Plant dispersal and biotic interactions across glacial–interglacial timescales: evidences from combining spatio‑temporal niche modelling with sedimentary ancient DNA proxy data

 

Plant responses to glacial–interglacial climate change are frequently delayed by migration lags and shaped by landscape connectivity and changing biotic interactions. Yet most spatio‑temporal species distribution models (SDMs) still assume near‑equilibrium with climate, treat dispersal only implicitly, and rarely confront their hindcasts with independent, process‑relevant validation data. This limits confidence in both late‑Quaternary reconstructions and future projections, especially in regions with complex topography and strong post‑glacial ecological reorganization.

Here we present a model–proxy framework that links occurrence‑based niche modelling with dynamic, taxa‑specific dispersal and connectivity and evaluates predicted trajectories using sedimentary ancient DNA (sedaDNA). We initially parameterize SDMs for Arctic and Tibetan Plateau taxa using modern occurrences and climate (first implementations with MaxEnt), hindcast climatic suitability through late‑Quaternary paleoclimate reconstructions, and translate suitability into time‑varying accessibility using spatially explicit dispersal models and landscape‑configured networks. This enables hypothesis testing on how connectivity, terrain, and interactions modulate community change beyond shared climatic forcing.

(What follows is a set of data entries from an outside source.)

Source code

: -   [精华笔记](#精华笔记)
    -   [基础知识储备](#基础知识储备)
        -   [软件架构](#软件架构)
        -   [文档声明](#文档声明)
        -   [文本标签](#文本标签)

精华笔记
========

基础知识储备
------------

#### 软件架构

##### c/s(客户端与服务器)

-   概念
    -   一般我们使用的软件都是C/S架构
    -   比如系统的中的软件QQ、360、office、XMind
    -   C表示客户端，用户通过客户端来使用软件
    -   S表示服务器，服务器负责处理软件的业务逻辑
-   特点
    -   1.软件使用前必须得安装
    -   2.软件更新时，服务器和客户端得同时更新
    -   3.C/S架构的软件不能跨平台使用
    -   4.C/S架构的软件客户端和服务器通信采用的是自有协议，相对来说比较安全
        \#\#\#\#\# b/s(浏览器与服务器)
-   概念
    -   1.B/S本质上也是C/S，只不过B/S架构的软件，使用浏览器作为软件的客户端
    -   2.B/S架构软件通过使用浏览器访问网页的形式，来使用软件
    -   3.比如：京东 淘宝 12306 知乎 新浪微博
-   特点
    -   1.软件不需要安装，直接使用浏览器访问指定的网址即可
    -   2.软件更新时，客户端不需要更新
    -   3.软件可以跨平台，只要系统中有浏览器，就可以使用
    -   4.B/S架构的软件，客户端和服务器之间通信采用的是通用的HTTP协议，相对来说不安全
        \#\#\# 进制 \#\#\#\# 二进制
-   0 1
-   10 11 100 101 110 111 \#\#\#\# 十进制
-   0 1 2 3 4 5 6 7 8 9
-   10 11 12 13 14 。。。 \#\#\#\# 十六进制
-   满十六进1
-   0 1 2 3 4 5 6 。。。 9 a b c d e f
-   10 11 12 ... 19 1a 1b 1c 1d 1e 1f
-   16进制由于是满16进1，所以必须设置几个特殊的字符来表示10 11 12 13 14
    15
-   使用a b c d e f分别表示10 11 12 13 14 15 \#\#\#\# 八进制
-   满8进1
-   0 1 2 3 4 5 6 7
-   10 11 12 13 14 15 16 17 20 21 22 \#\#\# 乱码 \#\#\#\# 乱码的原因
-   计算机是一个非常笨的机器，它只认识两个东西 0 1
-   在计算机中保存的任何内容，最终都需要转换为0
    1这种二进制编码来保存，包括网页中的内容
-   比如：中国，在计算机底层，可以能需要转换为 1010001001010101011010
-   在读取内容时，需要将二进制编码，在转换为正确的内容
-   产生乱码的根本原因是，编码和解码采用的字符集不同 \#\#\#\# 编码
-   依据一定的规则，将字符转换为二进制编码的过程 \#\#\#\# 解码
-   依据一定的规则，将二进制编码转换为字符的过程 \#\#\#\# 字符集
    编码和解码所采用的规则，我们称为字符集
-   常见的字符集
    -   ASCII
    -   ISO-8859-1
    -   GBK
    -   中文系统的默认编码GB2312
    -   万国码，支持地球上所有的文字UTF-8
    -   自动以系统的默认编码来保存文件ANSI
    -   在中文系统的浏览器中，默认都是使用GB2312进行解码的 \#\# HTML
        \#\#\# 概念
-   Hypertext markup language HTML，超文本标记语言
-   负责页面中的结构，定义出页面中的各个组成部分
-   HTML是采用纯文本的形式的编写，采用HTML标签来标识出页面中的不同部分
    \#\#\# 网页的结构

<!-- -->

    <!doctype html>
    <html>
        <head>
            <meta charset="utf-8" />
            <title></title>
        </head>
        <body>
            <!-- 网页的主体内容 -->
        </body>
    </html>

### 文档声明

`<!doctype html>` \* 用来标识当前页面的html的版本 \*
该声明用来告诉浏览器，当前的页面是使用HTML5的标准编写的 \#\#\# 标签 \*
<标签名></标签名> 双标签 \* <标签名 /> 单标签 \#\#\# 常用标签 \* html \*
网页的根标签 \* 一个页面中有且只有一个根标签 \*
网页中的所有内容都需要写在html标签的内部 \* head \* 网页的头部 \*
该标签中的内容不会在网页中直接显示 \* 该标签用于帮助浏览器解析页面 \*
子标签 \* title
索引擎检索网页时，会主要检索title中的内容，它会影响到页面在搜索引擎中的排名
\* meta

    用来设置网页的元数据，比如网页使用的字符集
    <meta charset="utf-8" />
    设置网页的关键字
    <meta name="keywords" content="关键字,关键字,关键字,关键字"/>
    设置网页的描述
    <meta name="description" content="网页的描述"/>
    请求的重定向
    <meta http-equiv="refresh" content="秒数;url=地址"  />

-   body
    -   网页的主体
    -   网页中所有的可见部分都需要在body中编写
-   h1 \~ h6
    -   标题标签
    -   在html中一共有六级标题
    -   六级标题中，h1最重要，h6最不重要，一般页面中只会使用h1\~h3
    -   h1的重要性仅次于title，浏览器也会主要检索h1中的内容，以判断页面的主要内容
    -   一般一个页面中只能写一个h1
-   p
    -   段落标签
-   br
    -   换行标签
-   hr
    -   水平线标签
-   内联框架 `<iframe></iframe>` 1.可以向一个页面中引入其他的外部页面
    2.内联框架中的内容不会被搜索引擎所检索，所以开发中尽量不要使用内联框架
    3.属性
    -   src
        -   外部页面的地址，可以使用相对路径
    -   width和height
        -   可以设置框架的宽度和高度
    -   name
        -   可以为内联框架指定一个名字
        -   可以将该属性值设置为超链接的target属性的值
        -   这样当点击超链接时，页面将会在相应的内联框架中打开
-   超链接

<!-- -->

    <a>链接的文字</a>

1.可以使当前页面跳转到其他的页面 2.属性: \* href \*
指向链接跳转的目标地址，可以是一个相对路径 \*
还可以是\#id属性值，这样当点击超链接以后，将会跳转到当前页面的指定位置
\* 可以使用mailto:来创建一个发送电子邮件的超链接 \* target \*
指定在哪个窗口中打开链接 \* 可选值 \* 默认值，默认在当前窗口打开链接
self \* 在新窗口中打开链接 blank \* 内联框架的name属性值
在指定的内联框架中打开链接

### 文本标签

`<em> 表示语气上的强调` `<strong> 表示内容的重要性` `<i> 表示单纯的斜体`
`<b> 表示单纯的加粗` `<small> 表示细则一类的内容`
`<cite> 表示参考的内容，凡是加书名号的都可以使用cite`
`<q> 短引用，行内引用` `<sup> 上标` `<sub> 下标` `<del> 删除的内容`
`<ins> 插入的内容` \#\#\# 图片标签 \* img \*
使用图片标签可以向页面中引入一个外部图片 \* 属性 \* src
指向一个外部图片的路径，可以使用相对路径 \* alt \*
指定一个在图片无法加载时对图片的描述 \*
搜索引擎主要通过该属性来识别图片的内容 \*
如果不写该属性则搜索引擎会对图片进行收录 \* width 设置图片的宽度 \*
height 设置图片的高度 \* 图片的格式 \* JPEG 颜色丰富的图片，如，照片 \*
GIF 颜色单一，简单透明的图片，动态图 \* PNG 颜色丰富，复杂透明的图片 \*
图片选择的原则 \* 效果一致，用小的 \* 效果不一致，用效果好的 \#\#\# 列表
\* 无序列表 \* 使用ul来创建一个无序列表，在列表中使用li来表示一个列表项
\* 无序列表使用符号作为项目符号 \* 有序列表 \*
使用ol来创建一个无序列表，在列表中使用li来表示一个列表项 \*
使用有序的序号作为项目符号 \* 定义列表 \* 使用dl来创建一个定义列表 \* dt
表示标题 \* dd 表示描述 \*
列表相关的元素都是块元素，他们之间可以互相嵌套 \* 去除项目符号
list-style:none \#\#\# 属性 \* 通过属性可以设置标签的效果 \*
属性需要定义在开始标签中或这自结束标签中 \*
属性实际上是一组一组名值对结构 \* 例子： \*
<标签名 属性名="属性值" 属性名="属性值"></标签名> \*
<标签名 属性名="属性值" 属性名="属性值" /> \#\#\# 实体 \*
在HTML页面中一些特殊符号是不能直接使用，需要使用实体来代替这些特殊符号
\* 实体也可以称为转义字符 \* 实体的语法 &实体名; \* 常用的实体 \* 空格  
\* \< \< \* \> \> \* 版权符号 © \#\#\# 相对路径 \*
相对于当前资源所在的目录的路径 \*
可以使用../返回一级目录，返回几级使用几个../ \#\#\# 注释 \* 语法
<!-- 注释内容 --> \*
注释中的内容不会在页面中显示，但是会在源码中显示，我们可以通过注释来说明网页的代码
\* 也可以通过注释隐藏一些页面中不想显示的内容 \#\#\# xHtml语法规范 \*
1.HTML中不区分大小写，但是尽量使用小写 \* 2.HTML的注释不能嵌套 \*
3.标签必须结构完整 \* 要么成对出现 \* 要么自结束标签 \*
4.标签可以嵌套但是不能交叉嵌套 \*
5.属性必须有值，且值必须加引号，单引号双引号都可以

Broader high‑latitude analyses further indicate recurrent glacial legacy effects on interglacial assemblages, identify persistent hotspots and migration corridors. It also show that future Arctic vegetation may occupy only a small fraction of emerging climate niches due to limited dispersal, leading to extirpation from declining suitability often exceeding new colonizations in driving compositional change. We also evaluate how community assembly shifts from predominantly facilitative interactions during glacial conditions to more negative interactions in the Holocene.This is coincident with post‑glacial woody encroachment and trait shifts toward taller, deeper‑rooted communities—mechanisms relevant to contemporary “arctic greening”. On the eastern Tibetan Plateau, proxy–model agreement demonstrates that complex terrain and connectivity to refugia are first‑order controls on post‑glacial vegetation trajectories: steep valley configurations enhance connectivity and reduce migration lags, whereas long gentle terrain can impose pronounced lags despite similar climate.

Finally, we outline how these proxy‑validated developments motivate a forthcoming multimodal deep‑learning foundation model (FOUNA) integrating global occurrences, paleo‑occurrences (including sedaDNA), remote sensing, and (paleo)climate to deliver transferable, decision‑relevant biodiversity predictions from decades to millennia.